Patience... let us see...
When I do info grub
, and look around the "Errors" section, I find under "Stage2 Errors" a list of numeric codes.
Originally Posted by the 'info' manual:
16 : Inconsistent filesystem structure
This error is returned by the filesystem code to denote an internal error caused by the sanity checks of the filesystem structure on disk not matching what it expects. This is usually caused by a corrupt filesystem or bugs in the code handling it in GRUB.
18 : Selected cylinder exceeds maximum supported by BIOS
This error is returned when a read is attempted at a linear block address beyond the end of the BIOS translated area. This generally happens if your disk is larger than the BIOS can handle (512MB for (E)IDE disks on older machines or larger than 8GB in general).
Okay, when I read this, I conclude that the GRUB is probably looking in the wrong place, because if it were looking in the right
place it would not find "inconsistent" structures.
Start by assuming that the simplest
possible explanation for the problem is the most likely one. And that explanation would be, of course, "human error." You do recall, for instance, that GRUB generally starts numbering things at zero,
Desk-check all of the specifications that you have given in the configuration-file. Review the specifications for the GRUB install procedure, and repeat it carefully.
I'm always on the lookout for the "b**lsh*t message."

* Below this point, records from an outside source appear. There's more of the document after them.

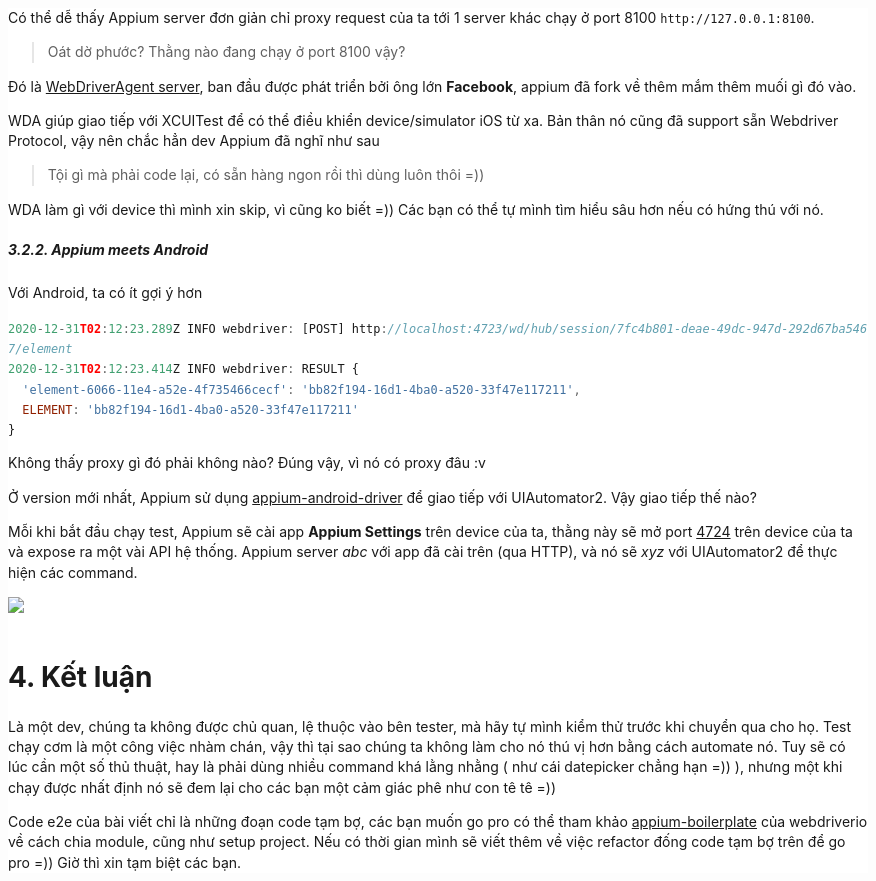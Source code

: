 Có thể dễ thấy Appium server đơn giản chỉ proxy request của ta tới 1 server khác chạy ở port 8100 `http://127.0.0.1:8100`.

> Oát dờ phước? Thằng nào đang chạy ở port 8100 vậy?

Đó là [WebDriverAgent server](https://github.com/facebookarchive/WebDriverAgent), ban đầu được phát triển bởi ông lớn **Facebook**, appium đã fork về thêm mắm thêm muối gì đó vào. 

WDA giúp giao tiếp với XCUITest để có thể điều khiển device/simulator iOS từ xa. Bản thân nó cũng đã support sẵn Webdriver Protocol, vậy nên chắc hẳn dev Appium đã nghĩ như sau

> Tội gì mà phải code lại, có sẵn hàng ngon rồi thì dùng luôn thôi =))

WDA làm gì với device thì mình xin skip, vì cũng ko biết =)) Các bạn có thể tự mình tìm hiểu sâu hơn nếu có hứng thú với nó.

##### 3.2.2. Appium meets Android

Với Android, ta có ít gợi ý hơn

```js
2020-12-31T02:12:23.289Z INFO webdriver: [POST] http://localhost:4723/wd/hub/session/7fc4b801-deae-49dc-947d-292d67ba5467/element
2020-12-31T02:12:23.414Z INFO webdriver: RESULT {
  'element-6066-11e4-a52e-4f735466cecf': 'bb82f194-16d1-4ba0-a520-33f47e117211',
  ELEMENT: 'bb82f194-16d1-4ba0-a520-33f47e117211'
}
```

Không thấy proxy gì đó phải không nào? Đúng vậy, vì nó có proxy đâu :v

Ở version mới nhất, Appium sử dụng [appium-android-driver](https://github.com/appium/appium-android-driver) để giao tiếp với UIAutomator2. Vậy giao tiếp thế nào?

Mỗi khi bắt đầu chạy test, Appium sẽ cài app **Appium Settings** trên device của ta, thằng này sẽ mở port [4724](https://github.com/appium/appium-android-driver/blob/19b949383e9e1300edd25982e33bb76689a001d2/lib/driver.js#L17) trên device của ta và expose ra một vài API hệ thống. Appium server *abc* với app đã cài trên (qua HTTP), và nó sẽ *xyz* với UIAutomator2 để thực hiện các command.

![](https://images.viblo.asia/0b1ef505-609d-4412-b9d6-65508df7358d.jpg)

# 4. Kết luận

Là một dev, chúng ta không được chủ quan, lệ thuộc vào bên tester, mà hãy tự mình kiểm thử trước khi chuyển qua cho họ. Test chạy cơm là một công việc nhàm chán, vậy thì tại sao chúng ta không làm cho nó thú vị hơn bằng cách automate nó. Tuy sẽ có lúc cần một số thủ thuật, hay là phải dùng nhiều command khá lằng nhằng ( như cái datepicker chẳng hạn =)) ), nhưng một khi chạy được nhất định nó sẽ đem lại cho các bạn một cảm giác phê như con tê tê =))

Code e2e của bài viết chỉ là những đoạn code tạm bợ, các bạn muốn go pro có thể tham khảo [appium-boilerplate](https://github.com/webdriverio/appium-boilerplate) của webdriverio về cách chia module, cũng như setup project. Nếu có thời gian mình sẽ viết thêm về việc refactor đống code tạm bợ trên để go pro =)) Giờ thì xin tạm biệt các bạn.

Lots of error-messages (and codes) are of course absolutely correct
in that they tell you in graphic detail that "the poor schmoe hit the concrete floor at the foot of the stairs, rather hard." But what they don't usually tell you is why:
whether you forgot to install one of the steps, or somebody greased the bannister, or you accidentally left a roller-skate on the upper landing. So I'm generalizing
from these two error-codes, having located their descriptions.